• _Supplied material_
====

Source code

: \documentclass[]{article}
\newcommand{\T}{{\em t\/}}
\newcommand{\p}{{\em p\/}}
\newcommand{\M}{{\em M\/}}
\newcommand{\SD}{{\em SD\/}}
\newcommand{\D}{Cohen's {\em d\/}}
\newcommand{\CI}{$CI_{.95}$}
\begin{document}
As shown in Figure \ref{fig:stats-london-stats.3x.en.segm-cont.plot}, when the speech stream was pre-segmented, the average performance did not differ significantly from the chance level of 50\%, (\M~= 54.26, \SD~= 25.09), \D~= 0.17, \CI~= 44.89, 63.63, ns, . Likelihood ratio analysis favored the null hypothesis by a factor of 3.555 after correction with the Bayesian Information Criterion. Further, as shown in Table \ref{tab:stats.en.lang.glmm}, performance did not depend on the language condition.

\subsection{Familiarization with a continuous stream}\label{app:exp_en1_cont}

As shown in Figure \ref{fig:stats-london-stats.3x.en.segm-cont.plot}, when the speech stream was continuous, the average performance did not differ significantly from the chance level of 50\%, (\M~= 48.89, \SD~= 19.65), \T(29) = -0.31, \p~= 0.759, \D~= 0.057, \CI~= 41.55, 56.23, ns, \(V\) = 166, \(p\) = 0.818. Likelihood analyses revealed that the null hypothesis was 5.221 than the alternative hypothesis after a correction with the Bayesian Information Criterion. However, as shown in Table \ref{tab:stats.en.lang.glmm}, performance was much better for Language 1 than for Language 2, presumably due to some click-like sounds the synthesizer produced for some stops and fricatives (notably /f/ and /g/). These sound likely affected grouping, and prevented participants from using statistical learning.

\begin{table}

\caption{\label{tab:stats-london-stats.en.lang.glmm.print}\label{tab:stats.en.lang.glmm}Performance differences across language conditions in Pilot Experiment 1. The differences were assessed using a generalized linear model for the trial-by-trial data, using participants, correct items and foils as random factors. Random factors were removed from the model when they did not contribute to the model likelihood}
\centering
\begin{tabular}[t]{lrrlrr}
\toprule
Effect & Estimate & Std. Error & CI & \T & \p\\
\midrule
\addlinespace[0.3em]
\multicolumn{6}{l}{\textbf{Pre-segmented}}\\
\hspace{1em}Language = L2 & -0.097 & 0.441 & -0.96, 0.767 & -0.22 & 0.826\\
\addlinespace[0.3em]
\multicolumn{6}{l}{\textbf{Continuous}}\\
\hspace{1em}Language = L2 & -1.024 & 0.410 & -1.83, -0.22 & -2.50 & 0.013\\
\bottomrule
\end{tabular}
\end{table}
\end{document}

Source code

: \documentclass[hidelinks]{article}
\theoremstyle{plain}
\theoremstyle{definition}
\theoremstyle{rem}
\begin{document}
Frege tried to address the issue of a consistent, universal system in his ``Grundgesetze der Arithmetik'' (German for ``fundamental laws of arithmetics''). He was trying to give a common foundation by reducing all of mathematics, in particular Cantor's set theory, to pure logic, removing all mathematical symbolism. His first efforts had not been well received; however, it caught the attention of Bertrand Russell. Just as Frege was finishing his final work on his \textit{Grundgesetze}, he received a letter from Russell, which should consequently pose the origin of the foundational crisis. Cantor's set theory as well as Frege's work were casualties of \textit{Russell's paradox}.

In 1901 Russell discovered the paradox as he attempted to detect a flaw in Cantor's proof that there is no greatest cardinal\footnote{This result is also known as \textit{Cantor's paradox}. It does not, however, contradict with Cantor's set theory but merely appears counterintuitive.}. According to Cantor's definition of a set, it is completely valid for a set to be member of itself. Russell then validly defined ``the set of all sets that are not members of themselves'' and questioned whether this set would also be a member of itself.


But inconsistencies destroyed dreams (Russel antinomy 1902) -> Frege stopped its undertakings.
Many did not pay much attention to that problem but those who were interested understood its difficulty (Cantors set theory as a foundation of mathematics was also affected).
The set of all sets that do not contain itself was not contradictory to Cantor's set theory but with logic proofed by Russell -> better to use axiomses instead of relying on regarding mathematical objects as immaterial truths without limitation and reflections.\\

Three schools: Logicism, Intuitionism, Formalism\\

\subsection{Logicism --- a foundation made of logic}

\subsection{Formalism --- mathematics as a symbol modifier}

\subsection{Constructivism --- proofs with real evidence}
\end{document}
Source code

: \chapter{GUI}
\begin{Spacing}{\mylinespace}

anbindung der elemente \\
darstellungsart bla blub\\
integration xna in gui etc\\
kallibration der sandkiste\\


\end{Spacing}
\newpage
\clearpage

====

• _Prompt_
When you retype the data above, start at its first line, stop after the line containing "the language condition.", and leave out everything else.

• _Expected answer_
Source code

: \documentclass[]{article}
\newcommand{\T}{{\em t\/}}
\newcommand{\p}{{\em p\/}}
\newcommand{\M}{{\em M\/}}
\newcommand{\SD}{{\em SD\/}}
\newcommand{\D}{Cohen's {\em d\/}}
\newcommand{\CI}{$CI_{.95}$}
\begin{document}
As shown in Figure \ref{fig:stats-london-stats.3x.en.segm-cont.plot}, when the speech stream was pre-segmented, the average performance did not differ significantly from the chance level of 50\%, (\M~= 54.26, \SD~= 25.09), \D~= 0.17, \CI~= 44.89, 63.63, ns, . Likelihood ratio analysis favored the null hypothesis by a factor of 3.555 after correction with the Bayesian Information Criterion. Further, as shown in Table \ref{tab:stats.en.lang.glmm}, performance did not depend on the language condition.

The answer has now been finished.